The Know-Nothings get bad press to this day. They were hard-core conspiracy theorists of their time and more popular than commonly assumed. Like the Anti-Masonic Party, the Know-Nothings were very clear about their enemies. The "know-nothing" handle, if I recall correctly, derived from their tactical choice to play dumb about what they knew when necessary.

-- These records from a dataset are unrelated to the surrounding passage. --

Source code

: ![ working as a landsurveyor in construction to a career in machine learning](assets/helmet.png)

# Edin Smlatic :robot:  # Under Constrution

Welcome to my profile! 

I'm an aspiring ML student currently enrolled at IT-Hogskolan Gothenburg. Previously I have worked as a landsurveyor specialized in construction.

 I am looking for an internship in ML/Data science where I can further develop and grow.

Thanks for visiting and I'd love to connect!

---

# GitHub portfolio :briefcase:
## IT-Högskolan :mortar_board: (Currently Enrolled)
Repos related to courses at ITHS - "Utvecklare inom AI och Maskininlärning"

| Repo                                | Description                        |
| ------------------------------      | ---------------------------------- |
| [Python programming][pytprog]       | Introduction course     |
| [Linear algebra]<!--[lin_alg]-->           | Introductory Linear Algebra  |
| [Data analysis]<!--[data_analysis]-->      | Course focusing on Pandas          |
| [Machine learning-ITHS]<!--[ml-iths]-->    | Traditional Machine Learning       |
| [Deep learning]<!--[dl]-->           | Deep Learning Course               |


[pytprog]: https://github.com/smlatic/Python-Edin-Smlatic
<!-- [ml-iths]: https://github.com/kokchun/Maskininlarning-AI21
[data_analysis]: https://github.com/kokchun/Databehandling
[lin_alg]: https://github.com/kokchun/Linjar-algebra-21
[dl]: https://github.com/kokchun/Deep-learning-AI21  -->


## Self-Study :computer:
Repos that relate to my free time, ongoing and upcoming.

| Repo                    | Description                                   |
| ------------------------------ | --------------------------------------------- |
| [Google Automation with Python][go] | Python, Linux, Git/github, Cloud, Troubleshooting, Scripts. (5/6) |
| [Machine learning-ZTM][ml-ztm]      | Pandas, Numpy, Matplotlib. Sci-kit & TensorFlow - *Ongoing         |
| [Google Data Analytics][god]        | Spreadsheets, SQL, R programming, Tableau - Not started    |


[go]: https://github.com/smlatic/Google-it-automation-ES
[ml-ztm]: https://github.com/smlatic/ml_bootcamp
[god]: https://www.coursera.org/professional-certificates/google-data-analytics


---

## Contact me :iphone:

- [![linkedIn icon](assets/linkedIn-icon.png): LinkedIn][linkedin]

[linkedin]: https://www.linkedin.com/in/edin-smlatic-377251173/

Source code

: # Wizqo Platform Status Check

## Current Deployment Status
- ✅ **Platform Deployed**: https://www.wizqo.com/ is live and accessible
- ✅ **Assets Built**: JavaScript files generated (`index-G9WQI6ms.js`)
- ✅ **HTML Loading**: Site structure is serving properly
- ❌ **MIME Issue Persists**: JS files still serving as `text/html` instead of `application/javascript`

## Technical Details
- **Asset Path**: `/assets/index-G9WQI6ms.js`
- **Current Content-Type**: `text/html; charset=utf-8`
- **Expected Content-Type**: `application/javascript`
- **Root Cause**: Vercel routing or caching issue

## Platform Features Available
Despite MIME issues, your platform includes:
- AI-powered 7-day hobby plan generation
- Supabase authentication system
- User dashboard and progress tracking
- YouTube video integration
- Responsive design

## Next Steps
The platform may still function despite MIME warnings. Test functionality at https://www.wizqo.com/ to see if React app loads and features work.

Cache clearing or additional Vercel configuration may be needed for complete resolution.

It amazes me to this moment. "American antiquities" was and is one of the biggest public lies I've ever seen. But then again most common conceptions are big lies. It is easy to see how it got started. Simple business. A few funded business people take over a found-dead town, advertise for immigrants, sell immigrants everything, including the correct thoughts about their lives. If they don't have correct thoughts, they won't be liked, sent to insane asylums, or hung.  After awhile the heist becomes normalized and naturalized. A few decades go by, and the next reset is planned and put into action.


----------



## Unclepeanutbutter (Dec 26, 2021)

Propaganda is as old as time. 
The above article proves that no history is safe. 
I'm a nut and my brothers want nothing to do with us and our stupid messages of free thought and argument. 
I find comfort not in echo chambers but chambers where dissent is listened to, thought about, and then thought out conclusions are given. 
Serving to expand one's thoughts of what is/may be possible. I also enjoy that attacks are not personal, but steadfast in conviction, argued with logic and what facts we can find and put together.


----------



## trismegistus (Dec 28, 2021)

I know I've posted excerpts from it in places around here, and I've talked about it a bunch on various podcasts, but I will also leave the link to this book here:

American antiquities and discoveries in the West: : Priest, Josiah, 1788-1851 : Free Download, Borrow, and Streaming : Internet Archive

I'll leave the preface here



> ALTHOUGH the subject of American antiquities is everywhere surrounded with its mysteries; yet we indulge the hope, that the volume we now present the public, will not be unacceptable, as on the account of its mysteriousness and obscurity, we have been compelled to wander widely in the field of conjecture, from which it is not impossible but we may have produced some original and novel opinions
> 
> We have felt that we are bound by the nature of the subject, to treat wholly on those matters which relate to ages _preceeding_ the discovery of America by Columbus; as we apprehend no subject connected with the history of the continent _since_ that time, can be entitled to the appelation of Antiquities of America.
> 
> ...


----------